Во-вторых, как конкретно будет происходить Конец истории, реализация идеала Христова? Социализм? Либерализм? Что-то еще? Сам Гегель поначалу считал, что История кончилась на Наполеоне и его Империи, после — что на прусском государстве (Фукуяма, последователь Кожева, не так давно бывший влиятельнейшим либеральным идеологом, считал, что с крахом СССР и «победой» либеральных демократий).

Конец истории есть исполнение её Цели: постисторический человек человеком собственно уже не будет, он станет Животным. Более того, по Кожеву Конец уже наступил — в послевоенной Америке, и американцы, обладатели государства благоденствия и либеральной демократии, — постисторические Животные:

«Исчезновение Человека в конце Истории не будет космической катастрофой […]: Человек продолжает жить, но как животное. [Останется только то, что] делает Человека счастливым».

В «Примечании» ко второму изданию он, однако, добавляет примечательную оговорку:

«Если Человек снова становится животным, его искусства, любови, игры и прочее также должны снова стать чисто «естественными». В таком случае пришлось бы допустить, что после конца Истории люди строили бы здания и создавали произведения искусства точно так же, как птицы вьют гнезда, а пауки ткут паутину, они исполняли бы музыку по примеру лягушек и кузнечиков, играли бы, как играют щенки, и занимались любовью так, как это делают взрослые звери. Но вряд ли можно сказать, что все это «сделало бы Человека счастливым». Надо было бы сказать, что постисторические животные вида Homo sapiens (которые будут жить при изобилии и в полной безопасности) будут довольны».

«Вся эволюция христианского Мира представляет собой не что иное, как движение к атеистическому осознанию сущностной конечности человеческого существования».

Кожев толкует Гегеля радикально-атеистически.
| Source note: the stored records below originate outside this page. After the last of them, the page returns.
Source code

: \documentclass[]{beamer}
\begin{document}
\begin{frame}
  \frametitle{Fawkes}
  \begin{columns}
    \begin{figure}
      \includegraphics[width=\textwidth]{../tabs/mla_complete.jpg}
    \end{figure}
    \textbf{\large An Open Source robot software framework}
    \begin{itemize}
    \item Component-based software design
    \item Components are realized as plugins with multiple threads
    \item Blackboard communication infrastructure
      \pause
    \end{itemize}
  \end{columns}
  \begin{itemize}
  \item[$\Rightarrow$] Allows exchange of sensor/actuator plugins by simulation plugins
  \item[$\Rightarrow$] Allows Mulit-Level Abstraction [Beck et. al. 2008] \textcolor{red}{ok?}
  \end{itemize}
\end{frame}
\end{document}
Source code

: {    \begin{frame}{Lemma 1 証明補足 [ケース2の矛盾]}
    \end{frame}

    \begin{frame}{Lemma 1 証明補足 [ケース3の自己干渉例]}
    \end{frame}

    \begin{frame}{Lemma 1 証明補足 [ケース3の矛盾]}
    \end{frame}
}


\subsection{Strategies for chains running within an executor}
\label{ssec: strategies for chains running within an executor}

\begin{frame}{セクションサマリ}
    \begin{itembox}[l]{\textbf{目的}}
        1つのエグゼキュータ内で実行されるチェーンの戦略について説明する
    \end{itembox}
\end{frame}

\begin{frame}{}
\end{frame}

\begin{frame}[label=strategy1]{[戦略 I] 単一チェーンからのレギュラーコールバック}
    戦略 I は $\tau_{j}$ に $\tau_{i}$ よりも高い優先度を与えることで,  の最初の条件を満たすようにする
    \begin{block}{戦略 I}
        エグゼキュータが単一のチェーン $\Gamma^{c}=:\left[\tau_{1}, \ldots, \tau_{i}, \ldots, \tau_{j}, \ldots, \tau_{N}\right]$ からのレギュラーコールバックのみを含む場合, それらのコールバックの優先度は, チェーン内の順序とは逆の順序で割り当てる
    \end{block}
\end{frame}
Полное Удовлетворение — возможно и оно повязано с атеизмом и конечностью существования. Но не будем забывать, что Кожев — принципиально иронический мыслитель, как нас предупредил Деррида в «Призраках Маркса»:

«Надо учитывать некую причудливость Кожева — порою гениальную, за которой зачастую скрывается усмешка. […] Ирония некоторых провокационных высказываний [Кожева] часто ускользает от читателя». [Так книгу Кожева можно считать ироническим развенчание либерализма, не зря за Кожевым закрепилась устойчивая слава криптосталиниста и советского шпиона]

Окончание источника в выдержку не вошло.